**Task instructions:**
Can you set down, exactly as they appear below, the lines from the opening of the material through the one bearing "build at [fb.me/react-profiling](https://fb.me/react-profiling)", minus the pictures?

**Records to process:**
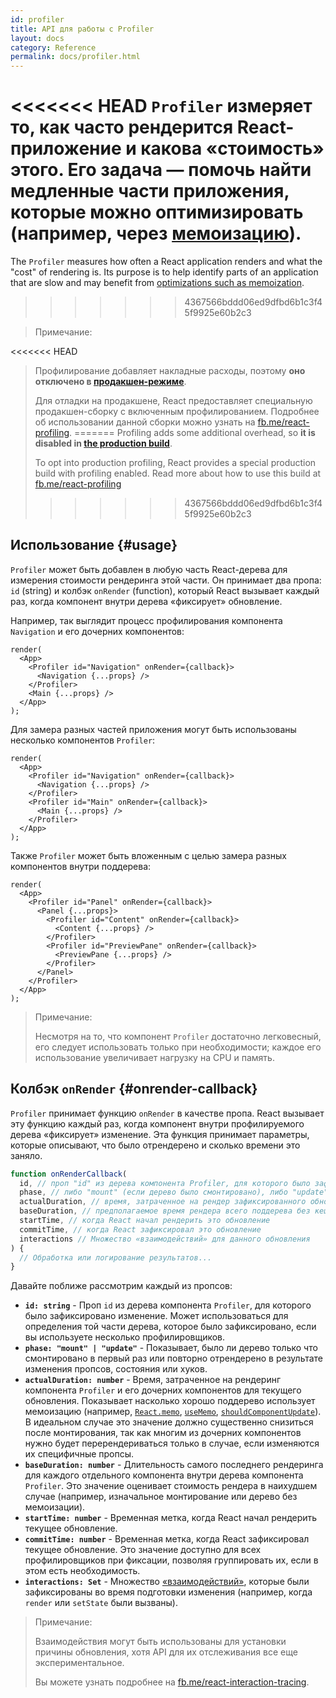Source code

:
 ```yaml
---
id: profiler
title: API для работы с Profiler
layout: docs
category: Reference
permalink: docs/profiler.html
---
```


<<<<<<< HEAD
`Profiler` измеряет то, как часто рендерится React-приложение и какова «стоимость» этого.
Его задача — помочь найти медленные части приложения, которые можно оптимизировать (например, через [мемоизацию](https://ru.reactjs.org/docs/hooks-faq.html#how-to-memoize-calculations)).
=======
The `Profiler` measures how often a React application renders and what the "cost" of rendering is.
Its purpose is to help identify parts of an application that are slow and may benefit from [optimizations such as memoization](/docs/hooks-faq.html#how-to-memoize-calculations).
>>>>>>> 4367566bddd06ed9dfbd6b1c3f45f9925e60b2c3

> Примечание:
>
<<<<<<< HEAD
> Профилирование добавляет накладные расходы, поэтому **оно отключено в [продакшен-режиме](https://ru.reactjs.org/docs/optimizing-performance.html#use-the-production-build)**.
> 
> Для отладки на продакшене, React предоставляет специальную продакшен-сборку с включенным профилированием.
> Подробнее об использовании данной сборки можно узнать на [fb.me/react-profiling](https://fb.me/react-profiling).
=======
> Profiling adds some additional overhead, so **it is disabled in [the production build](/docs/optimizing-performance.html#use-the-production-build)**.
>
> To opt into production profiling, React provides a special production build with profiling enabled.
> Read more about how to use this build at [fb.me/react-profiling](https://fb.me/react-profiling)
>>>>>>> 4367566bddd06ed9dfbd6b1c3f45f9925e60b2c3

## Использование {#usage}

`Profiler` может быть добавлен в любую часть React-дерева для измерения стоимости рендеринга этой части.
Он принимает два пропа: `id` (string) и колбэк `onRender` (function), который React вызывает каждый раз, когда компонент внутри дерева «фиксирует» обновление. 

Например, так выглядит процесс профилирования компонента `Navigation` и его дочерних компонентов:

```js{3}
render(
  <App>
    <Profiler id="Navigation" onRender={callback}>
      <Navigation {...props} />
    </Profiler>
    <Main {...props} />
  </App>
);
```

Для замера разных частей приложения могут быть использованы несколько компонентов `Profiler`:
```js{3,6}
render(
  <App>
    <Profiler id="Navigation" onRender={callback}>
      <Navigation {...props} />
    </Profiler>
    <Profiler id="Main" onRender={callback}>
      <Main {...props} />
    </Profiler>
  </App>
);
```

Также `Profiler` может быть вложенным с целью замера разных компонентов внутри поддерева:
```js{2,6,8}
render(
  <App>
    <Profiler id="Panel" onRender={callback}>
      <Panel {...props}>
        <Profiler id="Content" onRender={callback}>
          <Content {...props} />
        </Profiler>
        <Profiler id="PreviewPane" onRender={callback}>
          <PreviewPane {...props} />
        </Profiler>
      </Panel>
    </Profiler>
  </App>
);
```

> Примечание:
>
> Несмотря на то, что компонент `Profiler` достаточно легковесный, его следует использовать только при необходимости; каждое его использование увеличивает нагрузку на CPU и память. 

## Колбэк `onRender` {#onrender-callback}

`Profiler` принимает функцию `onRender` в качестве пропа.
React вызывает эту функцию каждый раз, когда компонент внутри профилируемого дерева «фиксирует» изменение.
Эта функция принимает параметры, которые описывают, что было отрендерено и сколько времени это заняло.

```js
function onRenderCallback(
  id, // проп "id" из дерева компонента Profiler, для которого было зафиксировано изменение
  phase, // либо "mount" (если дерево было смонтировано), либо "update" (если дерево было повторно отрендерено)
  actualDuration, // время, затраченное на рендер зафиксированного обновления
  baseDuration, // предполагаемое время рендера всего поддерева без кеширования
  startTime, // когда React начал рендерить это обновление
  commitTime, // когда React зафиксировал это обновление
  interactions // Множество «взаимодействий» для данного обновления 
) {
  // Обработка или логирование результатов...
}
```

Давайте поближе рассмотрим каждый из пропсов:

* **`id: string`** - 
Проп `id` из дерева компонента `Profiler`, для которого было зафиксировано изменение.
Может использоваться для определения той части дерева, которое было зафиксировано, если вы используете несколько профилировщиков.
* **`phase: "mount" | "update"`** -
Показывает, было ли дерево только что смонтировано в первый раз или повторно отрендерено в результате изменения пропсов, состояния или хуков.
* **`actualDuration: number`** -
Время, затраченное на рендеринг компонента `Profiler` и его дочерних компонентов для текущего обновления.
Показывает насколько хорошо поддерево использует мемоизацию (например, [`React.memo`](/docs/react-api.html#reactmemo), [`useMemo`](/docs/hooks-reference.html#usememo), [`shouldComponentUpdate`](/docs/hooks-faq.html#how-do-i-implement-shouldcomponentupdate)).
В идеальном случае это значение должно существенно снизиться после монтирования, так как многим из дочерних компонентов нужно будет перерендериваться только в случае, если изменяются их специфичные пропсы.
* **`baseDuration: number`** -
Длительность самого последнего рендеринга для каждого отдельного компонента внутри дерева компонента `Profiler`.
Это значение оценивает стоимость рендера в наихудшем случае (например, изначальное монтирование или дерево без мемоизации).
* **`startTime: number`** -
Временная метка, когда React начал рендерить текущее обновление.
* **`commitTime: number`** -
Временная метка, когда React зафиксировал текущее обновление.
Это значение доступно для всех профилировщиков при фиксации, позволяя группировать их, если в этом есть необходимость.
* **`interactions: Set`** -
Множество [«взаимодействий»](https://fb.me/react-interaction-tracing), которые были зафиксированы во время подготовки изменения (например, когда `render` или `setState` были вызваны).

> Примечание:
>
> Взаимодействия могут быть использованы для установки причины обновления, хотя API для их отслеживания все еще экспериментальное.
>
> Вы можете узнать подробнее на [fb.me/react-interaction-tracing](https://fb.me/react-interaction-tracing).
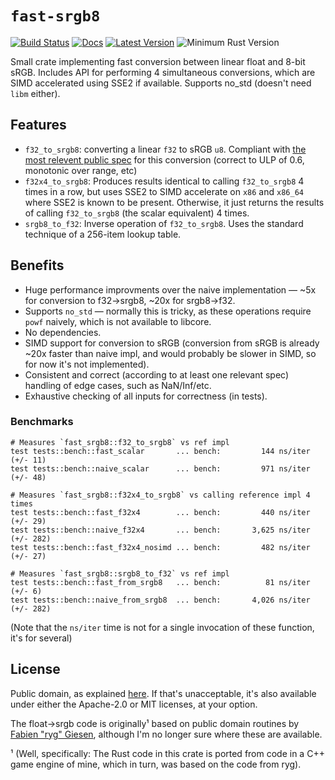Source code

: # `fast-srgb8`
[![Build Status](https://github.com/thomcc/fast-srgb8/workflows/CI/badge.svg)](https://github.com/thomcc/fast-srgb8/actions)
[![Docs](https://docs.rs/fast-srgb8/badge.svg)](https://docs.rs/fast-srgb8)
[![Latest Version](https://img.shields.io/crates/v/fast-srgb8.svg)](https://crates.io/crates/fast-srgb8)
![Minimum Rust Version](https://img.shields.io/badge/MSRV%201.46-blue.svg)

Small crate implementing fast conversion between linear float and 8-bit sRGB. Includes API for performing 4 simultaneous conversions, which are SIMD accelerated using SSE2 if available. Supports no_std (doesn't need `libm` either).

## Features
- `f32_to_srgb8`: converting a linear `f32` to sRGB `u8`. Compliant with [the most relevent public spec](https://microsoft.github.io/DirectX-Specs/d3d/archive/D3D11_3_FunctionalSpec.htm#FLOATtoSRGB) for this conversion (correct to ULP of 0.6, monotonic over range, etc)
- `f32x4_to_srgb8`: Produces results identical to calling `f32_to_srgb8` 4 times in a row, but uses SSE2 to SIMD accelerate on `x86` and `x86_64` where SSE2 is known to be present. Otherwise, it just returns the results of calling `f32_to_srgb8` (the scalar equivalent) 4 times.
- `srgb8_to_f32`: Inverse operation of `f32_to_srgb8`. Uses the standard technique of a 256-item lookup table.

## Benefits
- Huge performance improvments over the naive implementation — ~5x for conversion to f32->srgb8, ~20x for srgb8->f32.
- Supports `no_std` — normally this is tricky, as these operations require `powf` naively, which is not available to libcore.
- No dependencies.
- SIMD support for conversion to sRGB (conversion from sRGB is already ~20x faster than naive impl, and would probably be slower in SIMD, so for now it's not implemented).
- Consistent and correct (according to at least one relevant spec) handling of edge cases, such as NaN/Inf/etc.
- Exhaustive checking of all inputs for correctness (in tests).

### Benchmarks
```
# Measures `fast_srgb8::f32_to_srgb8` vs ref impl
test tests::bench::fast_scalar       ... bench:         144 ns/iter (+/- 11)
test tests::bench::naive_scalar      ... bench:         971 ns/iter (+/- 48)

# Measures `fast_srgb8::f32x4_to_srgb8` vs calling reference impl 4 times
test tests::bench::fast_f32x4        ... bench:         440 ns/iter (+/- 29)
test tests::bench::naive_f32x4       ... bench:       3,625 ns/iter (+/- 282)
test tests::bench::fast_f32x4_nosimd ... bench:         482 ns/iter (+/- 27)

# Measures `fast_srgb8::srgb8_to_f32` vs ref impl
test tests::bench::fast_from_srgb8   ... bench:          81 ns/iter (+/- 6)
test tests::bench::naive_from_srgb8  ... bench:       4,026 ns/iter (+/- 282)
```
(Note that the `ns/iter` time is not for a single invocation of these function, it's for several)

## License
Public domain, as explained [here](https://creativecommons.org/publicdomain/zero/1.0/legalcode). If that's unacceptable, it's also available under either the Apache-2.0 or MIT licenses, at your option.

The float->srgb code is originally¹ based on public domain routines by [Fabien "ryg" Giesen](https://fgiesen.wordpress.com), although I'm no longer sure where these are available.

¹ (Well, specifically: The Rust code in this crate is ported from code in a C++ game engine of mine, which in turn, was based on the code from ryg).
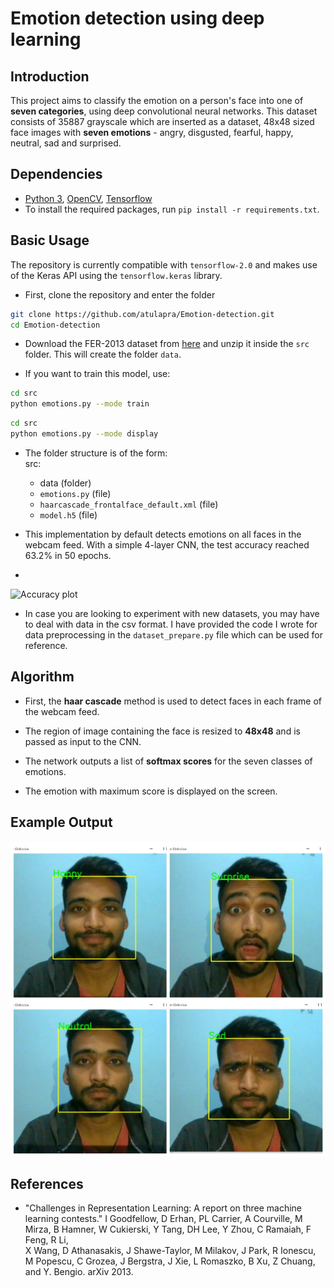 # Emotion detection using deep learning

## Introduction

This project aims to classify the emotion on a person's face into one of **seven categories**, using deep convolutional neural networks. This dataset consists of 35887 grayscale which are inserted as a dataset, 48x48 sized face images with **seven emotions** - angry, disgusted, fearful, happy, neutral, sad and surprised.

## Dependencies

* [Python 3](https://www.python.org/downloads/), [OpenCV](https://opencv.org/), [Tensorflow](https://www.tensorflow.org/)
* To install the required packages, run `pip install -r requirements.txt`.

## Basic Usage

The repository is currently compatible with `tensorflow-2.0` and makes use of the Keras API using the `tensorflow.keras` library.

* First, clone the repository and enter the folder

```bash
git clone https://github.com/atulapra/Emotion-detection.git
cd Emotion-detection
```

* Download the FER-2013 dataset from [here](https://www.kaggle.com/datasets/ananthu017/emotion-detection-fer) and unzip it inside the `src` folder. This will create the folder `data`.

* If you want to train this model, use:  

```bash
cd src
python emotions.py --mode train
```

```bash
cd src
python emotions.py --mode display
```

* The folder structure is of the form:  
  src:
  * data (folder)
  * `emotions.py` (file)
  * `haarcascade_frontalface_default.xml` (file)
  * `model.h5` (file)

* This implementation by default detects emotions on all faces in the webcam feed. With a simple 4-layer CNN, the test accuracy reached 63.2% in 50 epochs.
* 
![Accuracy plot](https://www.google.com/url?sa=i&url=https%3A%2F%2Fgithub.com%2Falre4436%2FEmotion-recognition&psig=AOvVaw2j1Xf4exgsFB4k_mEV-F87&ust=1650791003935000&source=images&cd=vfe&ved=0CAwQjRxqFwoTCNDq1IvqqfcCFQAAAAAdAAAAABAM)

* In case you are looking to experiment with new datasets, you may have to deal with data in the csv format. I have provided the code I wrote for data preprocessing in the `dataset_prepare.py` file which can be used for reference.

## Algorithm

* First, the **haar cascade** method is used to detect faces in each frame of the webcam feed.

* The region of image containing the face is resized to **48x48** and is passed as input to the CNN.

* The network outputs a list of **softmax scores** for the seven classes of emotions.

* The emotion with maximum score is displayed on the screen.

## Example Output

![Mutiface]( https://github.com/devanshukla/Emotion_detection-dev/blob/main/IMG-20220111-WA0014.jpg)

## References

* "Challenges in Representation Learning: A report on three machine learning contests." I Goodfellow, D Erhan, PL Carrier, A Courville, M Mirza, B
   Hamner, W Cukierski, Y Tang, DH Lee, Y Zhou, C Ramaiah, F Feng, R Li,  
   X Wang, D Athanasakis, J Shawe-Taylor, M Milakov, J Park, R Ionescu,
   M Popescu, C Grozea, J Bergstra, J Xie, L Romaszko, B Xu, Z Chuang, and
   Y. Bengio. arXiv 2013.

**Answer to this task:**
Source code

:
 ```yaml
---
id: profiler
title: API для работы с Profiler
layout: docs
category: Reference
permalink: docs/profiler.html
---
```


<<<<<<< HEAD
`Profiler` измеряет то, как часто рендерится React-приложение и какова «стоимость» этого.
Его задача — помочь найти медленные части приложения, которые можно оптимизировать (например, через [мемоизацию](https://ru.reactjs.org/docs/hooks-faq.html#how-to-memoize-calculations)).
=======
The `Profiler` measures how often a React application renders and what the "cost" of rendering is.
Its purpose is to help identify parts of an application that are slow and may benefit from [optimizations such as memoization](/docs/hooks-faq.html#how-to-memoize-calculations).
>>>>>>> 4367566bddd06ed9dfbd6b1c3f45f9925e60b2c3

> Примечание:
>
<<<<<<< HEAD
> Профилирование добавляет накладные расходы, поэтому **оно отключено в [продакшен-режиме](https://ru.reactjs.org/docs/optimizing-performance.html#use-the-production-build)**.
> 
> Для отладки на продакшене, React предоставляет специальную продакшен-сборку с включенным профилированием.
> Подробнее об использовании данной сборки можно узнать на [fb.me/react-profiling](https://fb.me/react-profiling).
=======
> Profiling adds some additional overhead, so **it is disabled in [the production build](/docs/optimizing-performance.html#use-the-production-build)**.
>
> To opt into production profiling, React provides a special production build with profiling enabled.
> Read more about how to use this build at [fb.me/react-profiling](https://fb.me/react-profiling)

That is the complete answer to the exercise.